#### [Goal of the exercise]
Across the material below, count the lines that include the word "encontrarse" and give only that count.

#### [Records to use]
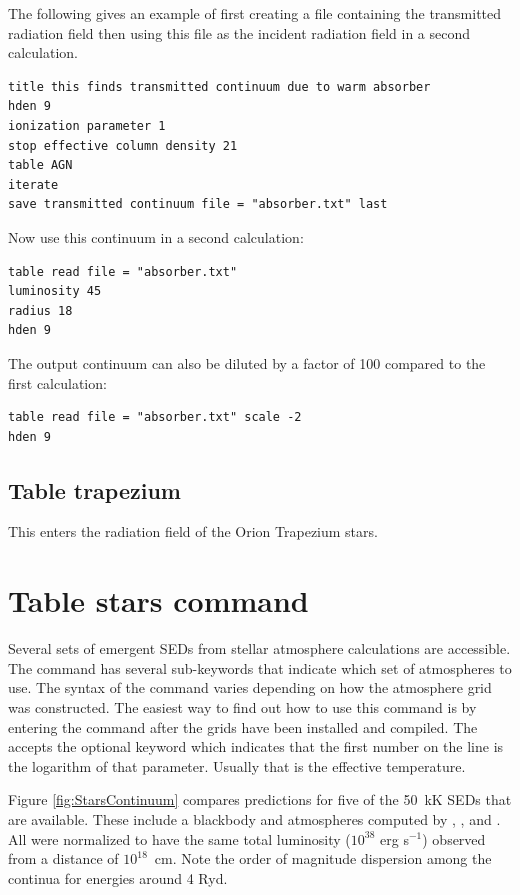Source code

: The following gives an example of first creating a file containing the
transmitted radiation field then using this file as the
incident radiation field in a second calculation.
\begin{verbatim}
title this finds transmitted continuum due to warm absorber
hden 9
ionization parameter 1
stop effective column density 21
table AGN
iterate
save transmitted continuum file = "absorber.txt" last
\end{verbatim}
Now use this continuum in a second calculation:
\begin{verbatim}
table read file = "absorber.txt"
luminosity 45
radius 18
hden 9
\end{verbatim}
The output continuum can also be diluted by a factor of 100 compared
to the first calculation:
\begin{verbatim}
table read file = "absorber.txt" scale -2
hden 9
\end{verbatim}

\subsection{Table trapezium}
\label{sec:CommandTableTrapezium}

This enters the radiation field of the Orion Trapezium stars.


\section{Table stars command}
\label{sect:TableStars}

Several sets of emergent SEDs from stellar atmosphere calculations are
accessible.
The command has several sub-keywords that indicate which set
of atmospheres to use. The syntax of the command varies depending on
how the atmosphere grid was constructed. The easiest way to find out
how to use this command is by entering the command  after the grids have been installed and compiled. The 
 accepts the optional keyword 
which indicates that the first number on the line is the logarithm of
that parameter. Usually that is the effective temperature.

Figure \ref{fig:StarsContinuum} compares predictions for
five of the 50~kK SEDs that are
available.  These include a blackbody and atmospheres computed by \citet{Mihalas1972}, \citet{Kurucz1979}, \citet{Kurucz1991} and \citet{Rauch2002}.
All were normalized
to have the same total luminosity ($10^{38}$ erg s$^{-1}$)
observed from a distance of $10^{18}$~cm.
Note the order of magnitude dispersion among the continua for
energies around 4 Ryd.

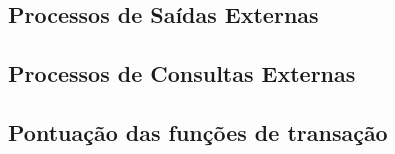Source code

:     
  
  \subsection{Processos de Saídas Externas}
    
    

    
\vfill
\pagebreak
  \subsection{Processos de Consultas Externas}
    
    
    
    
\vfill
\pagebreak
  \subsection{Pontuação das funções de transação}
    
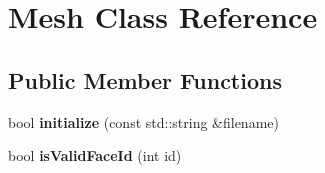 \hypertarget{class_mesh}{}\section{Mesh Class Reference}
\label{class_mesh}
\subsection*{Public Member Functions}
\begin{DoxyCompactItemize}
\item 
\hypertarget{class_mesh_ad93d51d3938b1fe01816746f7d6a121f}{}bool {\bfseries initialize} (const std\+::string \&filename)\label{class_mesh_ad93d51d3938b1fe01816746f7d6a121f}

\item 
\hypertarget{class_mesh_aaa92d27cfbbb7b2ae11d94ded72de982}{}bool {\bfseries is\+Valid\+Face\+Id} (int id)\label{class_mesh_aaa92d27cfbbb7b2ae11d94ded72de982}

\end{DoxyCompactItemize}
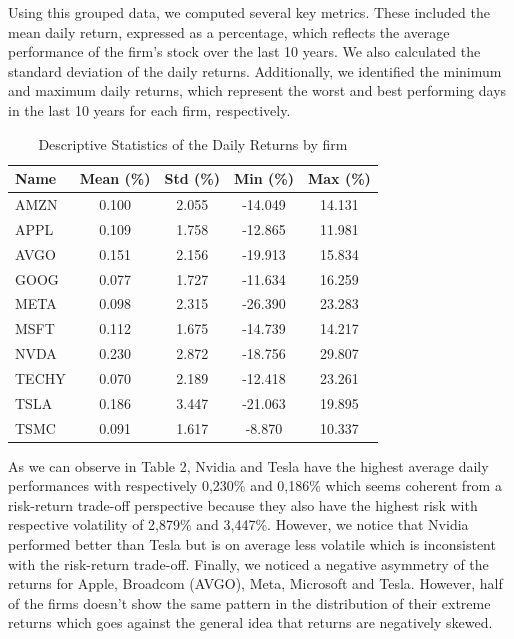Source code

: \documentclass[12pt, oneside]{article}
\begin{document}
Using this grouped data, we computed several key metrics. These included the mean daily return, expressed as a percentage, which reflects the average performance of the firm's stock over the last 10 years. We also calculated the standard deviation of the daily returns. Additionally, we identified the minimum and maximum daily returns, which represent the worst and best performing days in the last 10 years for each firm, respectively. 

\begin{table}[ht]
    \centering
    \begin{tabular}{lcccc}
        \toprule
        \textbf{Name} & \textbf{Mean (\%)} & \textbf{Std (\%)} & \textbf{Min (\%)} & \textbf{Max (\%)} \\
        \midrule
        AMZN  & 0.100 & 2.055 & -14.049 & 14.131 \\
        APPL  & 0.109 & 1.758 & -12.865 & 11.981 \\
        AVGO  & 0.151 & 2.156 & -19.913 & 15.834 \\
        GOOG  & 0.077 & 1.727 & -11.634 & 16.259 \\
        META  & 0.098 & 2.315 & -26.390 & 23.283 \\
        MSFT  & 0.112 & 1.675 & -14.739 & 14.217 \\
        NVDA  & 0.230 & 2.872 & -18.756 & 29.807 \\
        TECHY & 0.070 & 2.189 & -12.418 & 23.261 \\
        TSLA  & 0.186 & 3.447 & -21.063 & 19.895 \\
        TSMC  & 0.091 & 1.617 & -8.870  & 10.337 \\
        \bottomrule
    \end{tabular}
    \caption{Descriptive Statistics of the Daily Returns  by firm}
    \label{tab:returns_stats}
\end{table}


As we can observe in Table 2, Nvidia and Tesla have the highest average daily performances with respectively 0,230\% and 0,186\% which seems coherent from a risk-return trade-off perspective because they also have the highest risk with respective volatility of 2,879\% and 3,447\%. However, we notice that Nvidia performed better than Tesla but is on average less volatile which is inconsistent with the risk-return trade-off. Finally, we noticed a negative asymmetry of the returns for Apple, Broadcom (AVGO), Meta, Microsoft and Tesla. However, half of the firms doesn't show the same pattern in the distribution of their extreme returns which goes against the general idea that returns are negatively skewed.
\end{document}
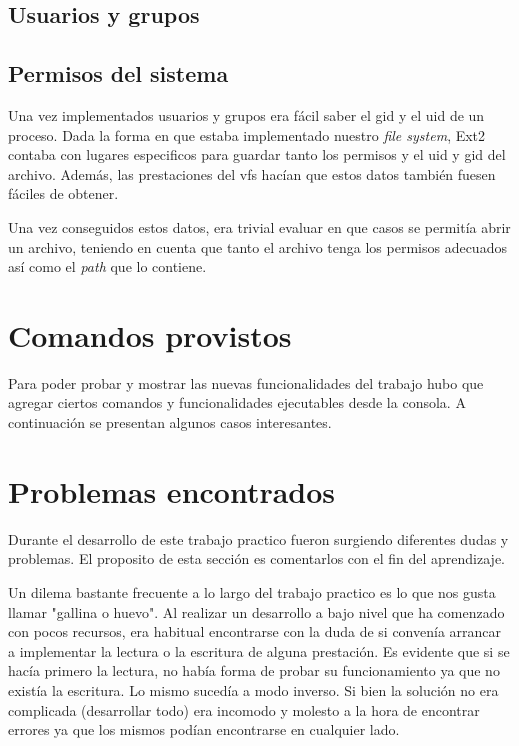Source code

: \documentclass[a4paper,10pt]{article}
\begin{document}
    \subsection{Usuarios y grupos}

      
    
    \subsection{Permisos del sistema}

    Una vez implementados usuarios y grupos era fácil saber el gid y el uid de un proceso. Dada la forma en que estaba
    implementado nuestro \textit{file system}, Ext2 contaba con lugares especificos para guardar tanto los permisos y el
    uid y gid del archivo. Además, las prestaciones del vfs hacían que estos datos también fuesen fáciles de obtener.

    Una vez conseguidos estos datos, era trivial evaluar en que casos se permitía abrir un archivo, teniendo en cuenta
    que tanto el archivo tenga los permisos adecuados así como el \textit{path} que lo contiene.

\newpage
\section{Comandos provistos}
    Para poder probar y mostrar las nuevas funcionalidades del trabajo hubo que agregar ciertos comandos y
    funcionalidades ejecutables desde la consola. A continuación se presentan algunos casos interesantes.

\newpage
\section{Problemas encontrados}

Durante el desarrollo de este trabajo practico fueron surgiendo diferentes dudas y problemas. El proposito de esta
sección es comentarlos con el fin del aprendizaje.

Un dilema bastante frecuente a lo largo del trabajo practico es lo que nos gusta llamar "gallina o huevo". Al realizar
un desarrollo a bajo nivel que ha comenzado con pocos recursos, era habitual encontrarse con la duda de si convenía
arrancar a implementar la lectura o la escritura de alguna prestación. Es evidente que si se hacía primero la lectura, 
no había forma de probar su funcionamiento ya que no existía la escritura. Lo mismo sucedía a modo inverso. Si bien 
la solución no era complicada (desarrollar todo) era incomodo y molesto a la hora de encontrar errores ya que los mismos
podían encontrarse en cualquier lado.
\end{document}

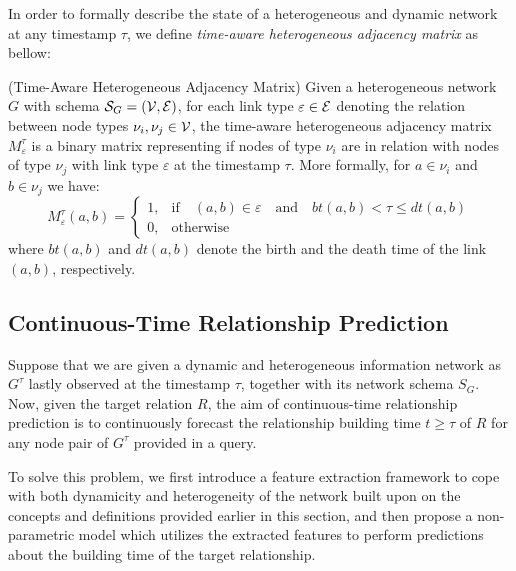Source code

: {\color{red}In order to formally describe the state of a heterogeneous and dynamic network at any timestamp $\tau$, we define \emph{time-aware heterogeneous adjacency matrix} as bellow:
	
	\begin{definition}{(Time-Aware Heterogeneous Adjacency Matrix)}
		Given a heterogeneous network $G$ with schema $\mathcal{S}_G=(\mathcal{V}, \mathcal{E})$, for each link type $\varepsilon\in\mathcal{E}$ denoting the relation between node types $\nu_i,\nu_j\in\mathcal{V}$, the time-aware heterogeneous adjacency matrix $M^\tau_{\varepsilon}$ is a binary matrix representing if nodes of type $\nu_i$ are in relation with nodes of type $\nu_j$ with link type $\varepsilon$ at the timestamp $\tau$. More formally, for $a\in\nu_i$ and $b\in\nu_j$ we have:
		\[M^\tau_{\varepsilon}(a,b)=\begin{cases} 
		1, & \text{if}\quad(a,b)\in\varepsilon\quad\text{and}\quad bt(a,b) < \tau \le dt(a,b) \\
		0, & \text{otherwise}
		\end{cases}
		\]
		where $bt(a,b)$ and $dt(a,b)$ denote the birth and the death time of the link $(a,b)$, respectively.
	\end{definition}
}

\subsection{Continuous-Time Relationship Prediction}
Suppose that we are given a dynamic and heterogeneous information network as $G^{\tau}$ lastly observed at the timestamp $\tau$, together with its network schema $S_G$. Now, given the target relation $R$, the aim of continuous-time relationship prediction is to continuously forecast the relationship building time $t\ge \tau$ of $R$ for any node pair of $G^{\tau}$ provided in a query.

To solve this problem, we first introduce a feature extraction framework to cope with both dynamicity and heterogeneity of the network built upon on the concepts and definitions provided earlier in this section, and then propose a non-parametric model which utilizes the extracted features to perform predictions about the building time of the target relationship.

#### [Task solution]
2